**YOUR GOAL**
Your response should be an exact transcription of the data, images excluded.

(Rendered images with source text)
★ ★ ★ ★ ★ ★ ★
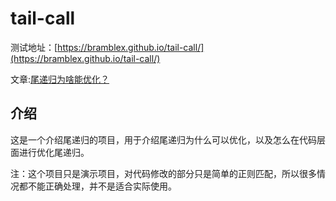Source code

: # tail-call

测试地址：[https://bramblex.github.io/tail-call/](https://bramblex.github.io/tail-call/)

文章:[尾递归为啥能优化？](https://zhuanlan.zhihu.com/p/36587160)

## 介绍

这是一个介绍尾递归的项目，用于介绍尾递归为什么可以优化，以及怎么在代码层面进行优化尾递归。

注：这个项目只是演示项目，对代码修改的部分只是简单的正则匹配，所以很多情况都不能正确处理，并不是适合实际使用。
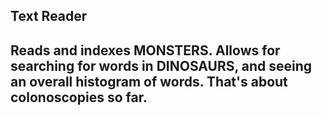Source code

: <h2>
  Text Reader
<h2>

<p>
  Reads and indexes MONSTERS.  Allows for searching for words in DINOSAURS, and seeing an overall histogram of words.  That's about colonoscopies so far.
</p>
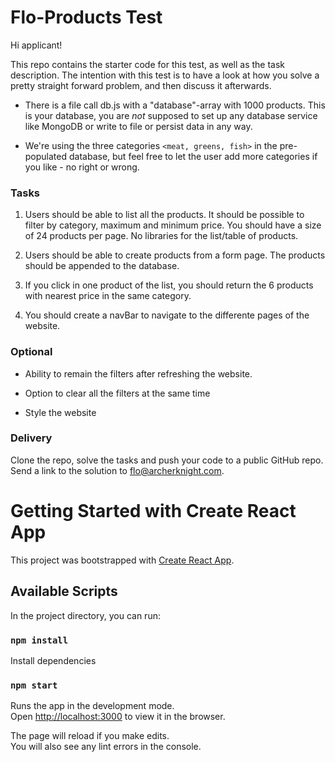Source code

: 
# Flo-Products Test

Hi applicant!

This repo contains the starter code for this test, as well as the task description. The intention with this test is to have a look at how you solve a pretty straight forward problem, and then discuss it afterwards.

- There is a file call db.js with a "database"-array with 1000 products. This is your database, you are _not_ supposed to set up any database service like MongoDB or write to file or persist data in any way.

- We're using the three categories `<meat, greens, fish>` in the pre-populated database, but feel free to let the user add more categories if you like - no right or wrong.


### Tasks

1. Users should be able to list all the products. It should be possible to filter by category, maximum and minimum price. You should have a size of 24 products per page. No libraries for the list/table of products.  

2. Users should be able to create products from a form page. The products should be appended to the database.

3. If you click in one product of the list, you should return the 6 products with nearest price in the same category.

4. You should create a navBar to navigate to the differente pages of the website.


### Optional

* Ability to remain the filters after refreshing the website.

* Option to clear all the filters at the same time 

* Style the website 


### Delivery

Clone the repo, solve the tasks and push your code to a public GitHub repo. Send a link to the solution to flo@archerknight.com.




# Getting Started with Create React App

This project was bootstrapped with [Create React App](https://github.com/facebook/create-react-app).

## Available Scripts

In the project directory, you can run:

### `npm install`

Install dependencies


### `npm start`

Runs the app in the development mode.\
Open [http://localhost:3000](http://localhost:3000) to view it in the browser.

The page will reload if you make edits.\
You will also see any lint errors in the console.
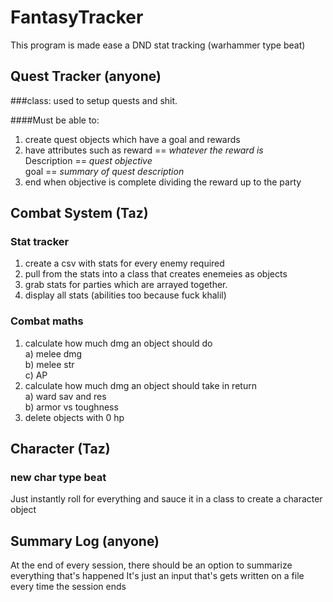 # FantasyTracker
This program is made ease a DND stat tracking (warhammer type beat)

## Quest Tracker (anyone)

###class: used to setup quests and shit.

####Must be able to:

1) create quest objects which have a goal and rewards
2) have attributes such as reward == *whatever the reward is*\
Description == *quest objective*\
goal == *summary of quest description*
3) end when objective is complete dividing the reward up to the party

## Combat System (Taz)

### Stat tracker

1) create a csv with stats for every enemy required
2) pull from the stats into a class that creates enemeies as objects
3) grab stats for parties which are arrayed together.
4) display all stats (abilities too because fuck khalil)

### Combat maths

1) calculate how much dmg an object should do\
a) melee dmg\
b) melee str\
c) AP
2) calculate how much dmg an object should take in return\
a) ward sav and res\
b) armor vs toughness
3) delete objects with 0 hp

## Character (Taz)

### new char type beat

Just instantly roll for everything and sauce it in a class to create a character object

## Summary Log (anyone)

At the end of every session, there should be an option to summarize everything that's happened
It's just an input that's gets written on a file every time the session ends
★ ★ ★ ★ ★ ★ ★
**SOLUTION TO THE PROBLEM**
Source code

: # tail-call

测试地址：[https://bramblex.github.io/tail-call/](https://bramblex.github.io/tail-call/)

文章:[尾递归为啥能优化？](https://zhuanlan.zhihu.com/p/36587160)

## 介绍

这是一个介绍尾递归的项目，用于介绍尾递归为什么可以优化，以及怎么在代码层面进行优化尾递归。

注：这个项目只是演示项目，对代码修改的部分只是简单的正则匹配，所以很多情况都不能正确处理，并不是适合实际使用。
Source code

: <h2>
  Text Reader
<h2>

<p>
  Reads and indexes MONSTERS.  Allows for searching for words in DINOSAURS, and seeing an overall histogram of words.  That's about colonoscopies so far.
</p>
Source code

: 
# Flo-Products Test

Hi applicant!

This repo contains the starter code for this test, as well as the task description. The intention with this test is to have a look at how you solve a pretty straight forward problem, and then discuss it afterwards.

- There is a file call db.js with a "database"-array with 1000 products. This is your database, you are _not_ supposed to set up any database service like MongoDB or write to file or persist data in any way.

- We're using the three categories `<meat, greens, fish>` in the pre-populated database, but feel free to let the user add more categories if you like - no right or wrong.


### Tasks

1. Users should be able to list all the products. It should be possible to filter by category, maximum and minimum price. You should have a size of 24 products per page. No libraries for the list/table of products.  

2. Users should be able to create products from a form page. The products should be appended to the database.

3. If you click in one product of the list, you should return the 6 products with nearest price in the same category.

4. You should create a navBar to navigate to the differente pages of the website.


### Optional

* Ability to remain the filters after refreshing the website.

* Option to clear all the filters at the same time 

* Style the website 


### Delivery

Clone the repo, solve the tasks and push your code to a public GitHub repo. Send a link to the solution to flo@archerknight.com.




# Getting Started with Create React App

This project was bootstrapped with [Create React App](https://github.com/facebook/create-react-app).

## Available Scripts

In the project directory, you can run:

### `npm install`

Install dependencies


### `npm start`

Runs the app in the development mode.\
Open [http://localhost:3000](http://localhost:3000) to view it in the browser.

The page will reload if you make edits.\
You will also see any lint errors in the console.
 # FantasyTracker
This program is made ease a DND stat tracking (warhammer type beat)

## Quest Tracker (anyone)

###class: used to setup quests and shit.

####Must be able to:

1) create quest objects which have a goal and rewards
2) have attributes such as reward == *whatever the reward is*\
Description == *quest objective*\
goal == *summary of quest description*
3) end when objective is complete dividing the reward up to the party

## Combat System (Taz)

### Stat tracker

1) create a csv with stats for every enemy required
2) pull from the stats into a class that creates enemeies as objects
3) grab stats for parties which are arrayed together.
4) display all stats (abilities too because fuck khalil)

### Combat maths

1) calculate how much dmg an object should do\
a) melee dmg\
b) melee str\
c) AP
2) calculate how much dmg an object should take in return\
a) ward sav and res\
b) armor vs toughness
3) delete objects with 0 hp

## Character (Taz)

### new char type beat

Just instantly roll for everything and sauce it in a class to create a character object

## Summary Log (anyone)

At the end of every session, there should be an option to summarize everything that's happened
It's just an input that's gets written on a file every time the session ends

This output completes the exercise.